Saved data entries
<<<<
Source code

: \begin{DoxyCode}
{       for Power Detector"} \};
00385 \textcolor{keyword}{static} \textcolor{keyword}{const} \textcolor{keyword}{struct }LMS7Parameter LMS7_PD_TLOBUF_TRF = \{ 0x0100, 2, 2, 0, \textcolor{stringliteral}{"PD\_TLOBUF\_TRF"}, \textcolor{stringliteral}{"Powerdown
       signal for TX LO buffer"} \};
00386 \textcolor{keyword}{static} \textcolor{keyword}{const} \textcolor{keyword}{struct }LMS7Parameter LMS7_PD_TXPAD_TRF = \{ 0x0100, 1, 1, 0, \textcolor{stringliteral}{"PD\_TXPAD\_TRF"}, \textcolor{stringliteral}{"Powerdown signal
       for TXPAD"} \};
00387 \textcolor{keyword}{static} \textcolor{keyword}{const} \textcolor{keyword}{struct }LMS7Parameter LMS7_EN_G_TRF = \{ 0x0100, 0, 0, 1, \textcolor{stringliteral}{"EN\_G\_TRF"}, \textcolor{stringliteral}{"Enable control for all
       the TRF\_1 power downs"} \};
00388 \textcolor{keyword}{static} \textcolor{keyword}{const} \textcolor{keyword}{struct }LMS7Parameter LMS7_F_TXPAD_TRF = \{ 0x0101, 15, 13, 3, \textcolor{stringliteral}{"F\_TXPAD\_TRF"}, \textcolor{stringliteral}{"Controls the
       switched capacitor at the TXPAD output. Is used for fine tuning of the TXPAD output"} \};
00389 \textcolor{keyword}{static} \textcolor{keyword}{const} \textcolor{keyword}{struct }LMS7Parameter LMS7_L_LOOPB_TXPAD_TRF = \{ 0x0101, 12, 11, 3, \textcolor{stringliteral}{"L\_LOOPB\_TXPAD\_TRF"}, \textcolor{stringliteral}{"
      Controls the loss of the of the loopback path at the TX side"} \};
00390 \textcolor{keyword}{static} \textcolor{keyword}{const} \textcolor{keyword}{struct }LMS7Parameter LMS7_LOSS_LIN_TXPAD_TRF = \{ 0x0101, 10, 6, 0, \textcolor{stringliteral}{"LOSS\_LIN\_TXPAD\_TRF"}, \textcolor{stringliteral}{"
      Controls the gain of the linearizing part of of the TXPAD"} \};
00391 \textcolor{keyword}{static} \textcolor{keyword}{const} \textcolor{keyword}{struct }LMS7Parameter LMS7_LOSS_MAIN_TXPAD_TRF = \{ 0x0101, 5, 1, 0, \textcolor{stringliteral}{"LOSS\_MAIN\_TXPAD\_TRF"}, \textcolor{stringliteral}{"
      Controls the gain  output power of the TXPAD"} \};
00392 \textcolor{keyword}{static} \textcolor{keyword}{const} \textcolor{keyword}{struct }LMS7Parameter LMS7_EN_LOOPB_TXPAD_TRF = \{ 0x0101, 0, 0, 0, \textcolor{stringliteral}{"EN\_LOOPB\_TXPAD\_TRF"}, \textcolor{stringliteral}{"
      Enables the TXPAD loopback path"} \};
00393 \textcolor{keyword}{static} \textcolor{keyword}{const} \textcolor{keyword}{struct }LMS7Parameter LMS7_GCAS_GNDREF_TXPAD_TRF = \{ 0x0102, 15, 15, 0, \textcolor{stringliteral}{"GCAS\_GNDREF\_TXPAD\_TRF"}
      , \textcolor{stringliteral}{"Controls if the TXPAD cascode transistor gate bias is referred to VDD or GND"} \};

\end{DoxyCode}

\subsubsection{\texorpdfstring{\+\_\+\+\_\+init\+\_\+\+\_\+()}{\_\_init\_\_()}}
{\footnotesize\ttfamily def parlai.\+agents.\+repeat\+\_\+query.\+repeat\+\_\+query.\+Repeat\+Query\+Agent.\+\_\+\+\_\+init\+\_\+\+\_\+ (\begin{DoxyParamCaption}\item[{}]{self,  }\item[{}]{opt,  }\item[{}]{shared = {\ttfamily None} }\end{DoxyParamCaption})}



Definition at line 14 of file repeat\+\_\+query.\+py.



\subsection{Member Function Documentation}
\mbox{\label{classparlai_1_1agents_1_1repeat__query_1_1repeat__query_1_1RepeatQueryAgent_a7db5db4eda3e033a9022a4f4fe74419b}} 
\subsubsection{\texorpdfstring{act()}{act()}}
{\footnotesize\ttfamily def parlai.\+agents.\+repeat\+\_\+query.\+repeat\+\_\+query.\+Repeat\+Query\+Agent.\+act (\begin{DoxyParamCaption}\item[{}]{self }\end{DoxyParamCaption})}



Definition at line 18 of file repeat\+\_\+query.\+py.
>>>>
### Instructions to follow
The data above must be returned in full, exactly as written.

### Exercise answer
Source code

: \begin{DoxyCode}
{       for Power Detector"} \};
00385 \textcolor{keyword}{static} \textcolor{keyword}{const} \textcolor{keyword}{struct }LMS7Parameter LMS7_PD_TLOBUF_TRF = \{ 0x0100, 2, 2, 0, \textcolor{stringliteral}{"PD\_TLOBUF\_TRF"}, \textcolor{stringliteral}{"Powerdown
       signal for TX LO buffer"} \};
00386 \textcolor{keyword}{static} \textcolor{keyword}{const} \textcolor{keyword}{struct }LMS7Parameter LMS7_PD_TXPAD_TRF = \{ 0x0100, 1, 1, 0, \textcolor{stringliteral}{"PD\_TXPAD\_TRF"}, \textcolor{stringliteral}{"Powerdown signal
       for TXPAD"} \};
00387 \textcolor{keyword}{static} \textcolor{keyword}{const} \textcolor{keyword}{struct }LMS7Parameter LMS7_EN_G_TRF = \{ 0x0100, 0, 0, 1, \textcolor{stringliteral}{"EN\_G\_TRF"}, \textcolor{stringliteral}{"Enable control for all
       the TRF\_1 power downs"} \};
00388 \textcolor{keyword}{static} \textcolor{keyword}{const} \textcolor{keyword}{struct }LMS7Parameter LMS7_F_TXPAD_TRF = \{ 0x0101, 15, 13, 3, \textcolor{stringliteral}{"F\_TXPAD\_TRF"}, \textcolor{stringliteral}{"Controls the
       switched capacitor at the TXPAD output. Is used for fine tuning of the TXPAD output"} \};
00389 \textcolor{keyword}{static} \textcolor{keyword}{const} \textcolor{keyword}{struct }LMS7Parameter LMS7_L_LOOPB_TXPAD_TRF = \{ 0x0101, 12, 11, 3, \textcolor{stringliteral}{"L\_LOOPB\_TXPAD\_TRF"}, \textcolor{stringliteral}{"
      Controls the loss of the of the loopback path at the TX side"} \};
00390 \textcolor{keyword}{static} \textcolor{keyword}{const} \textcolor{keyword}{struct }LMS7Parameter LMS7_LOSS_LIN_TXPAD_TRF = \{ 0x0101, 10, 6, 0, \textcolor{stringliteral}{"LOSS\_LIN\_TXPAD\_TRF"}, \textcolor{stringliteral}{"
      Controls the gain of the linearizing part of of the TXPAD"} \};
00391 \textcolor{keyword}{static} \textcolor{keyword}{const} \textcolor{keyword}{struct }LMS7Parameter LMS7_LOSS_MAIN_TXPAD_TRF = \{ 0x0101, 5, 1, 0, \textcolor{stringliteral}{"LOSS\_MAIN\_TXPAD\_TRF"}, \textcolor{stringliteral}{"
      Controls the gain  output power of the TXPAD"} \};
00392 \textcolor{keyword}{static} \textcolor{keyword}{const} \textcolor{keyword}{struct }LMS7Parameter LMS7_EN_LOOPB_TXPAD_TRF = \{ 0x0101, 0, 0, 0, \textcolor{stringliteral}{"EN\_LOOPB\_TXPAD\_TRF"}, \textcolor{stringliteral}{"
      Enables the TXPAD loopback path"} \};
00393 \textcolor{keyword}{static} \textcolor{keyword}{const} \textcolor{keyword}{struct }LMS7Parameter LMS7_GCAS_GNDREF_TXPAD_TRF = \{ 0x0102, 15, 15, 0, \textcolor{stringliteral}{"GCAS\_GNDREF\_TXPAD\_TRF"}
      , \textcolor{stringliteral}{"Controls if the TXPAD cascode transistor gate bias is referred to VDD or GND"} \};

\end{DoxyCode}

\subsubsection{\texorpdfstring{\+\_\+\+\_\+init\+\_\+\+\_\+()}{\_\_init\_\_()}}
{\footnotesize\ttfamily def parlai.\+agents.\+repeat\+\_\+query.\+repeat\+\_\+query.\+Repeat\+Query\+Agent.\+\_\+\+\_\+init\+\_\+\+\_\+ (\begin{DoxyParamCaption}\item[{}]{self,  }\item[{}]{opt,  }\item[{}]{shared = {\ttfamily None} }\end{DoxyParamCaption})}



Definition at line 14 of file repeat\+\_\+query.\+py.



\subsection{Member Function Documentation}
\mbox{\label{classparlai_1_1agents_1_1repeat__query_1_1repeat__query_1_1RepeatQueryAgent_a7db5db4eda3e033a9022a4f4fe74419b}} 
\subsubsection{\texorpdfstring{act()}{act()}}
{\footnotesize\ttfamily def parlai.\+agents.\+repeat\+\_\+query.\+repeat\+\_\+query.\+Repeat\+Query\+Agent.\+act (\begin{DoxyParamCaption}\item[{}]{self }\end{DoxyParamCaption})}



Definition at line 18 of file repeat\+\_\+query.\+py.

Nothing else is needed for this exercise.